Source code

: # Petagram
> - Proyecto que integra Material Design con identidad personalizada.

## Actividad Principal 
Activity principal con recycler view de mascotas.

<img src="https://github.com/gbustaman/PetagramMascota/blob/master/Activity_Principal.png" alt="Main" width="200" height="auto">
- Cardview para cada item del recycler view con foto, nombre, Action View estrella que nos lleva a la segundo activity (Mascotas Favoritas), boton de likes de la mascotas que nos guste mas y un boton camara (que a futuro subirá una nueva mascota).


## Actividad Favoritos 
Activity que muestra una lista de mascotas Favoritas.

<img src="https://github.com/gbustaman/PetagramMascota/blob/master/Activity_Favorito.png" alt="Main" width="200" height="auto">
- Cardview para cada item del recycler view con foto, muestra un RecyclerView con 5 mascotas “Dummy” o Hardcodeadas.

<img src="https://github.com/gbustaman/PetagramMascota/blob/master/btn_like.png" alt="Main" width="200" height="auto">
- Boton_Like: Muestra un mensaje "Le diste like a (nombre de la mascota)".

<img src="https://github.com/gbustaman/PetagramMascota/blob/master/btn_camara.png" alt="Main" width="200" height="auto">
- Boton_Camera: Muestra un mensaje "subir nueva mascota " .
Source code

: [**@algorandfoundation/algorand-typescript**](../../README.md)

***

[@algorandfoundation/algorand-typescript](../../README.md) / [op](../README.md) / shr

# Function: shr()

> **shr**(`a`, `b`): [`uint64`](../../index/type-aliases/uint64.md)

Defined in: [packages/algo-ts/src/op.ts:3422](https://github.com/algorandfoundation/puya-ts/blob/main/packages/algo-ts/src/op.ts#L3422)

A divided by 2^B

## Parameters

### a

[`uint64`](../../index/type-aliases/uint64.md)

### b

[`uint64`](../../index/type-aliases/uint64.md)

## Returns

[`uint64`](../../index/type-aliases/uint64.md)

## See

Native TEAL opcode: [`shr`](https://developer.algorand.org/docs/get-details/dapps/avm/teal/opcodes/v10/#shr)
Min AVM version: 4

○ ○ ○ ○ ○ ○ ○

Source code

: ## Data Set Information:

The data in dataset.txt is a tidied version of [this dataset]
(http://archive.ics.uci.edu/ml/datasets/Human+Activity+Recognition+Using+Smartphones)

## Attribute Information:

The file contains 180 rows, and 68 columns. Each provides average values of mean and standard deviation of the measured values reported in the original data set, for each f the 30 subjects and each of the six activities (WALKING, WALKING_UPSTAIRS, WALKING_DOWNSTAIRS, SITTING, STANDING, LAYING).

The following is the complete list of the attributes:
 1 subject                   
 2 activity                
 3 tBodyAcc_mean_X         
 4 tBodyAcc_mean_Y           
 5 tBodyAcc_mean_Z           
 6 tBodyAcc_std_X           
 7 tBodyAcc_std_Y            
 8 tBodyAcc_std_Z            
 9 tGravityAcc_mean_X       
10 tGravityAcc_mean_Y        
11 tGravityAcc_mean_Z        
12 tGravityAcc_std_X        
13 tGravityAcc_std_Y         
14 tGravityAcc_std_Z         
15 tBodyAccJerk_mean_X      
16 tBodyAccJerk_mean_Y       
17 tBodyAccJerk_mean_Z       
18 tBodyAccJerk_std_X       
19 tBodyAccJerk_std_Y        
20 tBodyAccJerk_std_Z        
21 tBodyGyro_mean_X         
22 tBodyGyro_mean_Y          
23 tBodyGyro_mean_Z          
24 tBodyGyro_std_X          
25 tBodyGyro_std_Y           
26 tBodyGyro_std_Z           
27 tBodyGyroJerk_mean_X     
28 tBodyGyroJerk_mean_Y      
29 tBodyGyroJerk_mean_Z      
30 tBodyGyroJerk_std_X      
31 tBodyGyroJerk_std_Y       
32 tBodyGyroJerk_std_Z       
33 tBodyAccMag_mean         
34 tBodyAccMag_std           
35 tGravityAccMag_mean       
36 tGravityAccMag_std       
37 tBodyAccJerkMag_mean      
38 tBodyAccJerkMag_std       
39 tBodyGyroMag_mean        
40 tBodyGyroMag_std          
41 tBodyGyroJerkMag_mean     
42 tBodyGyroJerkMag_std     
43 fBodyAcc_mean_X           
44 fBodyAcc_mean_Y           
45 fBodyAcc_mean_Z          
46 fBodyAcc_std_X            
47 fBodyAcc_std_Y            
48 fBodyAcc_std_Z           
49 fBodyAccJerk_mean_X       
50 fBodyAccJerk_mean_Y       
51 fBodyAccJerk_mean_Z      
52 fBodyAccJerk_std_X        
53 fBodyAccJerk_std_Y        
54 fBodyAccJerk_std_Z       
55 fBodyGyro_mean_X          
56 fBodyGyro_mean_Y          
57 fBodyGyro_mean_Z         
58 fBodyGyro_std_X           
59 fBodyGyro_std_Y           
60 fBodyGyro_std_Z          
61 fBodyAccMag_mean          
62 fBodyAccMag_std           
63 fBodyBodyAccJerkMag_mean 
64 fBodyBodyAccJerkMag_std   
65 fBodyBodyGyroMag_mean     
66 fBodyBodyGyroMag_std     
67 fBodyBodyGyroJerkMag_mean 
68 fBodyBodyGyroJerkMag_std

○ ○ ○ ○ ○ ○ ○

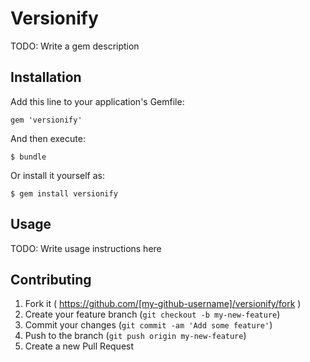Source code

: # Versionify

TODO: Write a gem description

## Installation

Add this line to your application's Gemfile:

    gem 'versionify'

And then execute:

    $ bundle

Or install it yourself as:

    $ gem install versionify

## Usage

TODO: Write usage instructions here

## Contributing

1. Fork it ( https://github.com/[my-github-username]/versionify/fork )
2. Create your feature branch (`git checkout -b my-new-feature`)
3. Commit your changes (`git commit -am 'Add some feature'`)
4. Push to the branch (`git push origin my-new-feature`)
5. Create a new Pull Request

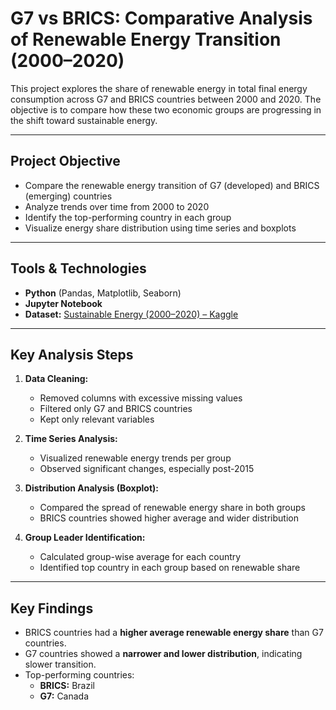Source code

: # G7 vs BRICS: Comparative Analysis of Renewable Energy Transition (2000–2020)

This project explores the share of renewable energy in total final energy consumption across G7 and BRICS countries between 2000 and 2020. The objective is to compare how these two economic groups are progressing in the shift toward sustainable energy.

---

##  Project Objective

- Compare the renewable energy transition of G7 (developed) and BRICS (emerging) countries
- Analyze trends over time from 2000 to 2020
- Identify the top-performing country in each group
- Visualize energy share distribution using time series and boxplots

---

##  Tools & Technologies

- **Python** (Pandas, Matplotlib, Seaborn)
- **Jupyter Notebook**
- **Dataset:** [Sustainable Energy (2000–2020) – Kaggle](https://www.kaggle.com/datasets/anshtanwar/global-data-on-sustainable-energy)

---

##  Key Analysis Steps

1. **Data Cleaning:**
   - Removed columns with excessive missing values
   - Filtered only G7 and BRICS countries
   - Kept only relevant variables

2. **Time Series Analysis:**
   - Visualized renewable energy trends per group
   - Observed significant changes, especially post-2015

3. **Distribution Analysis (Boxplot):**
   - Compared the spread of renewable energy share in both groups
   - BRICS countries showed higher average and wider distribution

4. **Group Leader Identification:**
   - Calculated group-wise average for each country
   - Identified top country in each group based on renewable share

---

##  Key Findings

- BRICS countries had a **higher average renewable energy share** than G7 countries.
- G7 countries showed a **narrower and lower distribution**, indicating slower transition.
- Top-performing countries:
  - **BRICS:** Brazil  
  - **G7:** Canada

○ ○ ○ ○ ○ ○ ○

## Problem description
Could you show every line of the material that includes the string "Actividad"?

## Task answer
## Actividad Principal 
## Actividad Favoritos 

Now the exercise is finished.